Some segments of the portable device market, including portions of the portable two-way radio device market, prefer low weight and low (spatial) volume devices, which tends to favor using a smaller battery in a single cell topology having a lower nominal voltage. Given a battery current limit, the use of a lower voltage battery presents a problem with regard to audio fidelity because the power available to the portable two-way radio device is less than that available from a substantially larger battery having a higher nominal voltage under the same battery current limit. When a portable two-way radio device receives an audio signal, the audio signal is amplified and played over a loudspeaker so the user of the portable two-way radio device can hear the audio signal without having to, for example, hold the speaker up to the user's ear as when using a telephone. Furthermore, given that the user of the portable two-way radio device can be located in a noisy environment, the audio power needs to be sufficiently loud and distortion-free for the user to understand received audio signals under such conditions.
An audio power amplifier is used to amplify received audio signals and drive a speaker with the amplified audio signal. A peak instantaneous power of, for example, 12 Watts is needed to provide the desired distortionless intelligibility and output power to meet certain industry standards. However, given the limitation on current that can be drawn from the battery under IEC 60950-1, and given the current budget needed to concurrently operate all portions of the portable two-way radio device (e.g. RF transmitter, RF receiver, controller, audio power amplifier etc.) without exceeding the battery current limit, and in view of the losses due to inefficiency, it is not possible to draw the necessary instantaneous current directly from the battery to support instantaneous 12 W peak audio power. As a result, using conventional audio power amplification that relies on the combination of audio power amplifier supply voltage, or maximum peak output voltage of the audio power amplifier, and loudspeaker impedance to limit the peak current drawn from the battery to the budgeted value, peak clipping will occur, causing significant distortion and reducing intelligibility.
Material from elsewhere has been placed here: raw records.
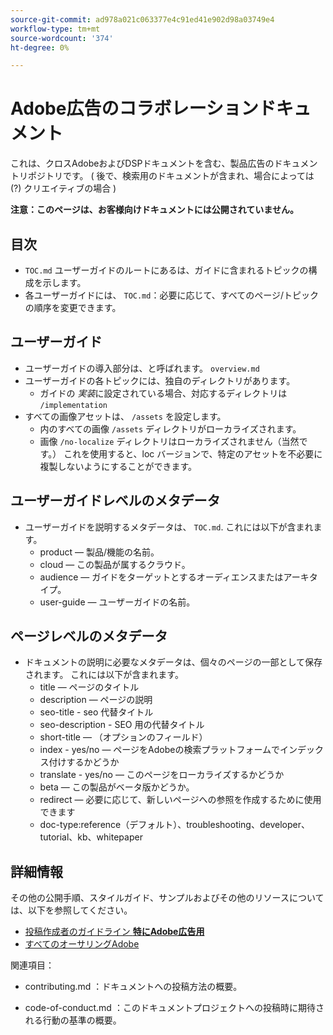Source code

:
 ```yaml
---
source-git-commit: ad978a021c063377e4c91ed41e902d98a03749e4
workflow-type: tm+mt
source-wordcount: '374'
ht-degree: 0%

---
```

# Adobe広告のコラボレーションドキュメント

これは、クロスAdobeおよびDSPドキュメントを含む、製品広告のドキュメントリポジトリです。 ( 後で、検索用のドキュメントが含まれ、場合によっては (?) クリエイティブの場合 )

**注意：このページは、お客様向けドキュメントには公開されていません。**

## 目次

+ `TOC.md` ユーザーガイドのルートにあるは、ガイドに含まれるトピックの構成を示します。
+ 各ユーザーガイドには、 `TOC.md`：必要に応じて、すべてのページ/トピックの順序を変更できます。


## ユーザーガイド

+ ユーザーガイドの導入部分は、と呼ばれます。 `overview.md`
+ ユーザーガイドの各トピックには、独自のディレクトリがあります。
   + ガイドの *実装*&#x200B;に設定されている場合、対応するディレクトリは `/implementation`
+ すべての画像アセットは、 `/assets` を設定します。
   + 内のすべての画像 `/assets` ディレクトリがローカライズされます。
   + 画像 `/no-localize` ディレクトリはローカライズされません（当然です。） これを使用すると、loc バージョンで、特定のアセットを不必要に複製しないようにすることができます。

## ユーザーガイドレベルのメタデータ

+ ユーザーガイドを説明するメタデータは、 `TOC.md`. これには以下が含まれます。
   + product — 製品/機能の名前。
   + cloud — この製品が属するクラウド。
   + audience — ガイドをターゲットとするオーディエンスまたはアーキタイプ。
   + user-guide — ユーザーガイドの名前。

## ページレベルのメタデータ

+ ドキュメントの説明に必要なメタデータは、個々のページの一部として保存されます。 これには以下が含まれます。
   + title — ページのタイトル
   + description — ページの説明
   + seo-title - seo 代替タイトル
   + seo-description - SEO 用の代替タイトル
   + short-title — （オプションのフィールド）
   + index - yes/no — ページをAdobeの検索プラットフォームでインデックス付けするかどうか
   + translate - yes/no — このページをローカライズするかどうか
   + beta — この製品がベータ版かどうか。
   + redirect — 必要に応じて、新しいページへの参照を作成するために使用できます
   + doc-type:reference（デフォルト）、troubleshooting、developer、tutorial、kb、whitepaper

## 詳細情報

その他の公開手順、スタイルガイド、サンプルおよびその他のリソースについては、以下を参照してください。

+ [投稿作成者のガイドライン **特にAdobe広告用**](https://wiki.corp.adobe.com/pages/viewpage.action?spaceKey=EfficientFrontier&amp;title=Contributing+Author+Guidelines+for+Advertising+Cloud+Help)
+ [すべてのオーサリングAdobe](https://experienceleague.adobe.com/docs/authoring-guide-exl/using/home.html)

関連項目：

+ contributing.md ：ドキュメントへの投稿方法の概要。

<!-- * guidelines.md For an overview on what is expected in contributions and how to compose your documentation contributions. -->
+ code-of-conduct.md ：このドキュメントプロジェクトへの投稿時に期待される行動の基準の概要。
Accordingly, there is a need for a method and apparatus for amplifying received audio signals in a portable two-way radio device under current budgeted conditions in a way that does not exceed a budgeted current limit and which provides sufficient peak audio power to allow a user of the portable two-way radio device to hear and understand the received audio in noisy environments.
Skilled artisans will appreciate that elements in the figures are illustrated for simplicity and clarity and have not necessarily been drawn to scale. For example, the dimensions of some of the elements in the figures may be exaggerated relative to other elements to help to improve understanding of embodiments of the present invention.
The apparatus and method components have been represented where appropriate by conventional symbols in the drawings, showing only those specific details that are pertinent to understanding the embodiments of the present invention so as not to obscure the disclosure with details that will be readily apparent to those of ordinary skill in the art having the benefit of the description herein.